— AIM OF THE TASK —
Check each line of the data for "family", and copy the ones that have it.

Recorded data:
=== Begin Enclosure ===

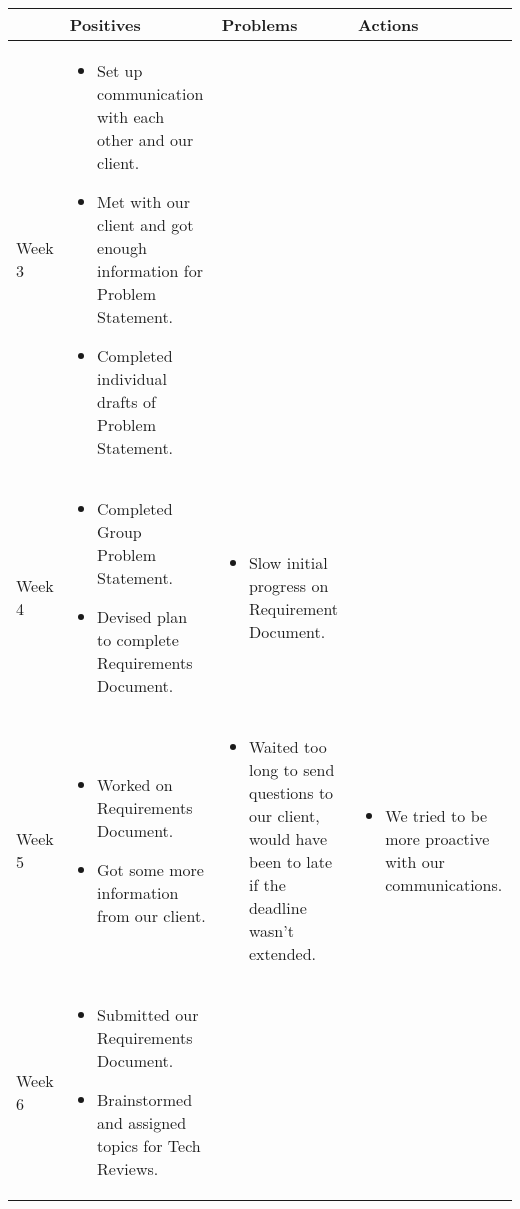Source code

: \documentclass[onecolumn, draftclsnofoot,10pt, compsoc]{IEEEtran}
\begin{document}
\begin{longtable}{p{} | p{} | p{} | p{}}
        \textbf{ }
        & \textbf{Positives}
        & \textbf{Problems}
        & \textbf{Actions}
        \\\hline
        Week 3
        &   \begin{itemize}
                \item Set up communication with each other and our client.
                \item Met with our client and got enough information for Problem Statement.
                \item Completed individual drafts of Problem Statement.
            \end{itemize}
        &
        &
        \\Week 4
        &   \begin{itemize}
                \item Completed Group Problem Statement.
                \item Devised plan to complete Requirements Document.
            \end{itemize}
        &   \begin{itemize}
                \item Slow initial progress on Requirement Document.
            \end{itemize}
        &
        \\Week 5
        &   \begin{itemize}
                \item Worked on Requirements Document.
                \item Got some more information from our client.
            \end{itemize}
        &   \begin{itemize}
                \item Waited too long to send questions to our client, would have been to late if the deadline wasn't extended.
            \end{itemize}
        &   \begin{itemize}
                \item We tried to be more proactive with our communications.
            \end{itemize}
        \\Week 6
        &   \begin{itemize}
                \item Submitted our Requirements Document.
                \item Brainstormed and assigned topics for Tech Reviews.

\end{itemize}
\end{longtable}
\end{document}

=== End Enclosure ===
=== Begin Enclosure ===

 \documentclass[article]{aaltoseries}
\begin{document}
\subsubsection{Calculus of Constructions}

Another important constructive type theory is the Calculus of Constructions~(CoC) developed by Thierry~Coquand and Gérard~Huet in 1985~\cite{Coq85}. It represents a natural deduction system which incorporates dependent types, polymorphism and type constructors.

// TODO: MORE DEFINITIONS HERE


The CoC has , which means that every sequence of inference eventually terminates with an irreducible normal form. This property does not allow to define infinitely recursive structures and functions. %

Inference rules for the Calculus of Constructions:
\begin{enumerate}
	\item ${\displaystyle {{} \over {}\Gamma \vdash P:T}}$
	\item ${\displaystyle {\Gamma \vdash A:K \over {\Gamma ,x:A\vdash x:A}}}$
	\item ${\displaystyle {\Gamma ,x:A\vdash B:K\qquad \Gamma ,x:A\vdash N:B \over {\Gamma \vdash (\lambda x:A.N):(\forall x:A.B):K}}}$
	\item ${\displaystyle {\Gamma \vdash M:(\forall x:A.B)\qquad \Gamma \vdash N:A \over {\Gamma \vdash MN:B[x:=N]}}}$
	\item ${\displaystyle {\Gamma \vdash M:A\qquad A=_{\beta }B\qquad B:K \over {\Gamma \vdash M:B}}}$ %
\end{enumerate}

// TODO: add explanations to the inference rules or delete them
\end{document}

=== End Enclosure ===
=== Begin Enclosure ===

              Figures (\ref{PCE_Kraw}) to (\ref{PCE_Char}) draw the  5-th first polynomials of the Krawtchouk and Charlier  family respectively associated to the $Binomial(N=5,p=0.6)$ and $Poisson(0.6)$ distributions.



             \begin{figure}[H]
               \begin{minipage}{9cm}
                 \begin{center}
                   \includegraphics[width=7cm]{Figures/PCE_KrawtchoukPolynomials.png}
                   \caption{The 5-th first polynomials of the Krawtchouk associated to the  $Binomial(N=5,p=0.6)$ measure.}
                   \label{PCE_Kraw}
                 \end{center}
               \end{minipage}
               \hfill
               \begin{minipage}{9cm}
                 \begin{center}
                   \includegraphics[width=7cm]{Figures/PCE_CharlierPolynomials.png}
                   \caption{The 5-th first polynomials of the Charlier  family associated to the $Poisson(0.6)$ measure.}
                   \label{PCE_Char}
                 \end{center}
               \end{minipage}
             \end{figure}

=== End Enclosure ===

— TASK RESULT —
              Figures (\ref{PCE_Kraw}) to (\ref{PCE_Char}) draw the  5-th first polynomials of the Krawtchouk and Charlier  family respectively associated to the $Binomial(N=5,p=0.6)$ and $Poisson(0.6)$ distributions.
                   \caption{The 5-th first polynomials of the Charlier  family associated to the $Poisson(0.6)$ measure.}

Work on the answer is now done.